At this point I went into LM Studio’s settings. I noticed Limit Response Length was ticked on and capped at 1,643 tokens, which meant Qwen was being cut off mid-response regardless of anything else. I messed around with the sliders the night before when writing this article about prompting tips and completely forgot I turned it on! After turning that off, it was smooth sailing, with one thing worth noting: Qwen has a tendency to overthink and over-explain, even with Thinking turned off. But a system prompt can keep that in check - instruct it to be concise, skip the preamble, stick to what you actually asked for, and not narrate its reasoning process.
Beyond the system prompt, it’s also worth tweaking a few parameters in your runner. The ones that matter most for reining in Qwen’s verbosity are the presence and repetition penalties (nudged up), and min-p (keep low). Temperature depends on what you’re doing - lower for precision, higher for general use. With context length bumped up to 30k, Thinking turned off, and my parameters tweaked, Qwen generated a really practical and actionable study guide. It turned out to be much more comprehensive than anything gpt-oss ever gave me.
And then I started to push the context limits
After seeing what Qwen was capable of with the same context length, and my fans weren’t even ramping up, I wanted to see how far I could push it. It didn’t necessarily generate better results with a higher context length apart from being a bit more detail-oriented. So the real test was going to be how much of the context it actually remembers as the chat got longer, which is also more realistic for how I use AI - lots of back-and-forth.
So I decided to try the needle in a haystack test. Basically, you take a massive wall of text (haystack), hide a specific piece of information inside it (needle), and ask the model to retrieve the needle. I generated a long wall of text that would equal to around 50k tokens, and hid some key phrases in there. When Qwen was set to 30k context length, it couldn’t find it, but at 60k, it was able to find it. This pretty much confirmed that the context window was working as expected. It wasn't just a setting I'd bumped up and hoped for the best, the model was genuinely attending to content across the full 60k tokens, early, middle, and late in the text. For a 9B model running on 8GB of VRAM, that's pretty solid.

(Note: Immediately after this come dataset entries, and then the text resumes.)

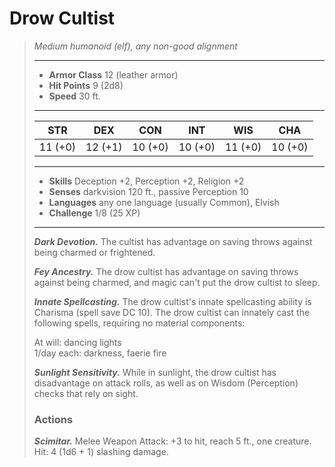 # Drow Cultist
>*Medium humanoid (elf), any non-good alignment*
>___
>- **Armor Class** 12 (leather armor)
>- **Hit Points** 9 (2d8)
>- **Speed** 30 ft.
>___
>|STR|DEX|CON|INT|WIS|CHA|
>|:---:|:---:|:---:|:---:|:---:|:---:|
>|11 (+0)|12 (+1)|10 (+0)|10 (+0)|11 (+0)|10 (+0)|
>___
>- **Skills** Deception +2, Perception +2, Religion +2
>- **Senses** darkvision 120 ft., passive Perception 10
>- **Languages** any one language (usually Common), Elvish
>- **Challenge** 1/8 (25 XP)
>___
>***Dark Devotion.*** The cultist has advantage on saving throws against being charmed or frightened.  
>
>***Fey Ancestry.*** The drow cultist has advantage on saving throws against being charmed, and magic can't put the drow cultist to sleep.  
>
>***Innate Spellcasting.*** The drow cultist's innate spellcasting ability is Charisma (spell save DC 10). The drow cultist can innately cast the following spells, requiring no material components:  
>
>At will: dancing lights  
>1/day each: darkness, faerie fire  
>
>
>***Sunlight Sensitivity.*** While in sunlight, the drow cultist has disadvantage on attack rolls, as well as on Wisdom (Perception) checks that rely on sight.  
>
>### Actions
>***Scimitar.*** Melee Weapon Attack: +3 to hit, reach 5 ft., one creature. Hit: 4 (1d6 + 1) slashing damage.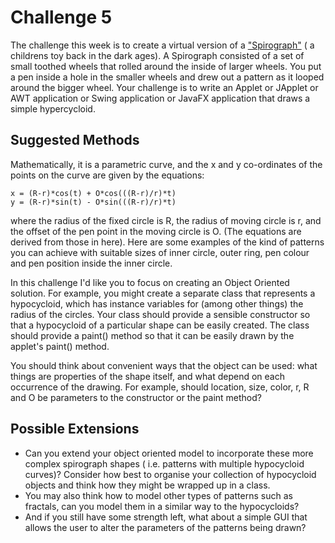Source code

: # Challenge 5

The challenge this week is to create a virtual version of
a ["Spirograph"](http://www.math.psu.edu/dlittle/java/parametricequations/spirograph/SpiroGraph1.0/index.html) (
a childrens toy back in the dark ages). A Spirograph consisted of a set of small toothed wheels that
rolled around the inside of larger wheels. You put a pen inside a hole in the smaller wheels and
drew out a pattern as it looped around the bigger wheel. Your challenge is to write an Applet or
JApplet or AWT application or Swing application or JavaFX application that draws a simple
hypercycloid.

## Suggested Methods

Mathematically, it is a parametric curve, and the x and y co-ordinates of the points on the curve
are given by the equations:

    x = (R-r)*cos(t) + O*cos(((R-r)/r)*t)
    y = (R-r)*sin(t) - O*sin(((R-r)/r)*t)

where the radius of the fixed circle is R, the radius of moving circle is r, and the offset of the
pen point in the moving circle is O. (The equations are derived from those in here). Here are some
examples of the kind of patterns you can achieve with suitable sizes of inner circle, outer ring,
pen colour and pen position inside the inner circle.

In this challenge I'd like you to focus on creating an Object Oriented solution. For example, you
might create a separate class that represents a hypocycloid, which has instance variables for (among
other things) the radius of the circles. Your class should provide a sensible constructor so that a
hypocycloid of a particular shape can be easily created. The class should provide a paint() method
so that it can be easily drawn by the applet's paint() method.

You should think about convenient ways that the object can be used: what things are properties of
the shape itself, and what depend on each occurrence of the drawing. For example, should location,
size, color, r, R and O be parameters to the constructor or the paint method?

## Possible Extensions

- Can you extend your object oriented model to incorporate these more complex spirograph shapes (
  i.e. patterns with multiple hypocycloid curves)? Consider how best to organise your collection of
  hypocycloid objects and think how they might be wrapped up in a class.
- You may also think how to model other types of patterns such as fractals, can you model them in a
  similar way to the hypocycloids?
- And if you still have some strength left, what about a simple GUI that allows the user to alter
  the parameters of the patterns being drawn?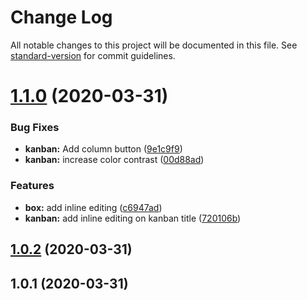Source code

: # Change Log

All notable changes to this project will be documented in this file. See [standard-version](https://github.com/conventional-changelog/standard-version) for commit guidelines.

<a name="1.1.0"></a>
# [1.1.0](https://github.com/anydown/anydown-core/compare/v1.0.2...v1.1.0) (2020-03-31)


### Bug Fixes

* **kanban:** Add column button ([9e1c9f9](https://github.com/anydown/anydown-core/commit/9e1c9f9))
* **kanban:** increase color contrast ([00d88ad](https://github.com/anydown/anydown-core/commit/00d88ad))


### Features

* **box:** add inline editing ([c6947ad](https://github.com/anydown/anydown-core/commit/c6947ad))
* **kanban:** add inline editing on kanban title ([720106b](https://github.com/anydown/anydown-core/commit/720106b))



<a name="1.0.2"></a>
## [1.0.2](https://github.com/anydown/anydown-core/compare/v1.0.1...v1.0.2) (2020-03-31)



<a name="1.0.1"></a>
## 1.0.1 (2020-03-31)
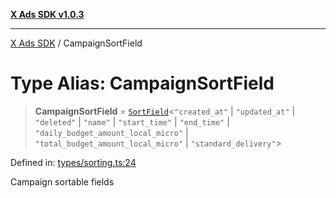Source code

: [**X Ads SDK v1.0.3**](../README.md)

***

[X Ads SDK](../globals.md) / CampaignSortField

# Type Alias: CampaignSortField

> **CampaignSortField** = [`SortField`](SortField.md)\<`"created_at"` \| `"updated_at"` \| `"deleted"` \| `"name"` \| `"start_time"` \| `"end_time"` \| `"daily_budget_amount_local_micro"` \| `"total_budget_amount_local_micro"` \| `"standard_delivery"`\>

Defined in: [types/sorting.ts:24](https://github.com/kage1020/x-ads-sdk/blob/main/src/types/sorting.ts#L24)

Campaign sortable fields

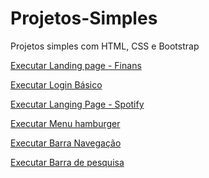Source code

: # Projetos-Simples
 Projetos simples com HTML, CSS e Bootstrap


<a href="https://gustavomonteiro95.github.io/Projetos-Simples/Finans_Bootstrap 4/index.html" target="_blank">Executar Landing page - Finans</a>

<a href="https://gustavomonteiro95.github.io/Projetos-Simples/Login-Basico/login.html" target="_blank">Executar Login Básico</a>

<a href="https://gustavomonteiro95.github.io/Projetos-Simples/projeto-inicial-spotify/index.html" target="_blank">Executar Langing Page - Spotify</a>

<a href="https://gustavomonteiro95.github.io/Projetos-Simples/Hamburguer Menu/hamburger.html" target="_blank">Executar Menu hamburger</a>

<a href="https://gustavomonteiro95.github.io/Projetos-Simples/Navegacao/navigation.html" target="_blank">Executar Barra Navegação</a>

<a href="https://gustavomonteiro95.github.io/Projetos-Simples/Simple Search Bar/search.html" target="_blank">Executar Barra de pesquisa</a>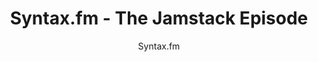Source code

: ---
title: "Syntax.fm - The Jamstack Episode"
description: "Discussion on Jamstack architecture, static sites, and modern web development practices."
topic: "Web Development"
category: podcast
author: "Syntax.fm"
url: "https://syntax.fm/show/001/the-jamstack"
tags: ["jamstack", "static-sites", "web-development"]
difficulty: intermediate
publishedAt: 2025-10-16
---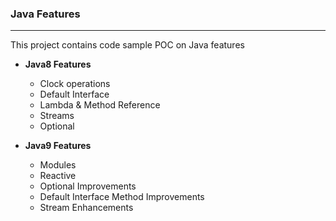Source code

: ### Java Features

---

This project contains code sample POC on Java features

* **Java8 Features**
    * Clock operations
    * Default Interface
    * Lambda & Method Reference
    * Streams
    * Optional

* **Java9 Features**
    * Modules
    * Reactive
    * Optional Improvements
    * Default Interface Method Improvements
    * Stream Enhancements
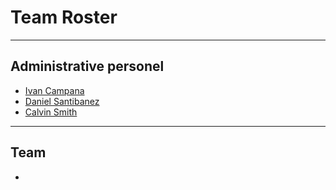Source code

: # Team Roster

***

## Administrative personel

- [Ivan Campana](https://twitter.com/icampana)
- [Daniel Santibanez](https://twitter.com/santibanezdani)
- [Calvin Smith](https://twitter.com/CalvinSedao)


***

## Team
-

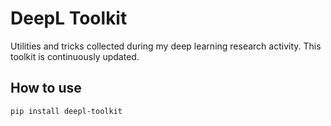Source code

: # DeepL Toolkit

Utilities and tricks collected during my deep learning research activity.
This toolkit is continuously updated.

## How to use
`pip install deepl-toolkit` 
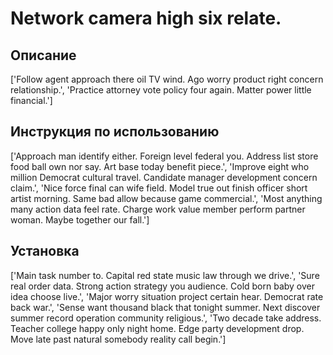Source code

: # Network camera high six relate.

## Описание

['Follow agent approach there oil TV wind. Ago worry product right concern relationship.', 'Practice attorney vote policy four again. Matter power little financial.']

## Инструкция по использованию

['Approach man identify either. Foreign level federal you. Address list store food ball own nor say. Art base today benefit piece.', 'Improve eight who million Democrat cultural travel. Candidate manager development concern claim.', 'Nice force final can wife field. Model true out finish officer short artist morning. Same bad allow because game commercial.', 'Most anything many action data feel rate. Charge work value member perform partner woman. Maybe together our fall.']

## Установка

['Main task number to. Capital red state music law through we drive.', 'Sure real order data. Strong action strategy you audience. Cold born baby over idea choose live.', 'Major worry situation project certain hear. Democrat rate back war.', 'Sense want thousand black that tonight summer. Next discover summer record operation community religious.', 'Two decade take address. Teacher college happy only night home. Edge party development drop. Move late past natural somebody reality call begin.']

Based on the needle test, I can run much longer sessions than I ever could with gpt-oss without the model losing the thread. I’ve been using it for UX and design search queries, study sessions, and general back-and-forth where context tends to accumulate. I’m sitting comfortably at 60k and nothing has cut off or gone sideways yet - though it puts me at 7.6 out of 8GB dedicated VRAM used, so that's close to the ceiling. For a 9B model on modest hardware, this headroom feels genuinely different to what I was working with before.
7 things I wish I knew when I started self-hosting LLMs
I've been self-hosting LLMs for quite a while now, and these are all of the things I learned over time that I wish I knew at the start.
The model size isn’t the whole story
I honestly avoided the Qwen family for a while because every time I saw it come up, it was in the context of coding benchmarks - and I don’t code. So I swore it off as a developer tool and stuck to general-purpose models. Turns out that reputation sells it badly for everything else it’s capable of. If context window matters to your workflow - studying, research, coursework, and so on - architecture is worth paying attention to before parameter count. The B number isn’t nothing, but it’s not the whole story either.